Re: Moving forward with value based casting

Sebastian Berg
On Thu, 2019-06-06 at 11:57 -0400, Allan Haldane wrote:

> I think dtype-based casting makes a lot of sense, the problem is
> backward compatibility.
>
> Numpy casting is weird in a number of ways: The array + array casting
> is
> unexpected to many users (eg, uint64 + int64 -> float64), and the
> casting of array + scalar is different from that, and value based.
> Personally I wouldn't want to try change it unless we make a
> backward-incompatible release (numpy 2.0), based on my experience
> trying
> to change much more minor things. We already put "casting" on the
> list
> of desired backward-incompatible changes on the list here:
> https://github.com/numpy/numpy/wiki/Backwards-incompatible-ideas-for-a-major-release
>
> Relatedly, I've previously dreamed about a different "C-style" way
> casting might behave:
> https://gist.github.com/ahaldane/0f5ade49730e1a5d16ff6df4303f2e76
>
> The proposal there is that array + array casting, array + scalar, and
> array + python casting would all work in the same dtype-based way,
> which
> mimics the familiar "C" casting rules.
If I read it right, you do propose that array + python would cast in a
"minimal type" way for python.

In your write up, you describe that if you mix array + scalar, the
scalar uses a minimal dtype compared to the array's dtype. What we
instead have is that in principle you could have loops such as:

"ifi->f"
"idi->d"

and I think we should chose the first for a scalar, because it "fits"
into f just fine. (if the input is) `ufunc(int_arr, 12., int_arr)`.
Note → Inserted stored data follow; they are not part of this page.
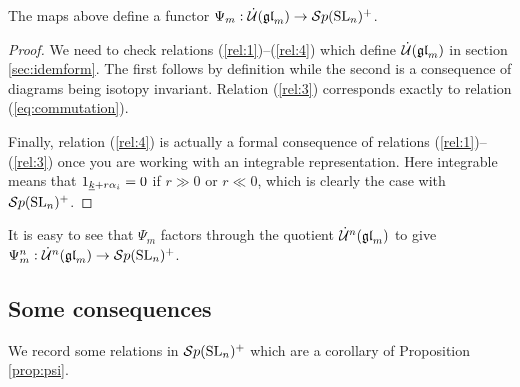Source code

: \documentclass[10pt,leqno]{article}
\begin{document}

\begin{prop}\label{prop:psi}
The maps above define a functor $\Psi_m: \dot{{\mathcal{U}}}({\mathfrak{gl}}_m) \rightarrow {\mathcal{S}p}({\rm{SL}}_n)^+$. 
\end{prop}
\begin{proof}
We need to check relations (\ref{rel:1})--(\ref{rel:4}) which define $\dot{{\mathcal{U}}}({\mathfrak{gl}}_m)$ in section \ref{sec:idemform}. The first follows by definition while the second is a consequence of diagrams being isotopy invariant. Relation (\ref{rel:3}) corresponds exactly to relation (\ref{eq:commutation}). 

Finally, relation (\ref{rel:4}) is actually a formal consequence of relations (\ref{rel:1})--(\ref{rel:3}) once you are working with an integrable representation. Here integrable means that $1_{{\underline{k}}+r\alpha_i} = 0$ if $r \gg 0$ or $r \ll 0$, which is clearly the case with ${\mathcal{S}p}({\rm{SL}}_n)^+$. 
\end{proof}

It is easy to see that $\Psi_m$ factors through the quotient $\dot{{\mathcal{U}}}^n({\mathfrak{gl}}_m)$ to give $\Psi_m^n: \dot{{\mathcal{U}}}^n({\mathfrak{gl}}_m) \rightarrow {\mathcal{S}p}({\rm{SL}}_n)^+$.

\subsection{Some consequences}

We record some relations in ${\mathcal{S}p}({\rm{SL}}_n)^+$ which are a corollary of Proposition \ref{prop:psi}. 
\end{document}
I do not mind keeping the "simple" two (or even more) operand "lets
assume we have uniform types" logic around. For those it is easy to
find a "minimum type" even before actual loop lookup.
For the above example it would work in any case well, but it would get
complicating, if for example the last integer is an unsigned integer,
that happens to be small enough to fit also into an integer.

That might give some wiggle room, possibly also to attach warnings to
it, or at least make things easier. But I would also like to figure out
as well if we shouldn't try to move in any case. Sure, attach a major
version to it, but hopefully not a "big step type".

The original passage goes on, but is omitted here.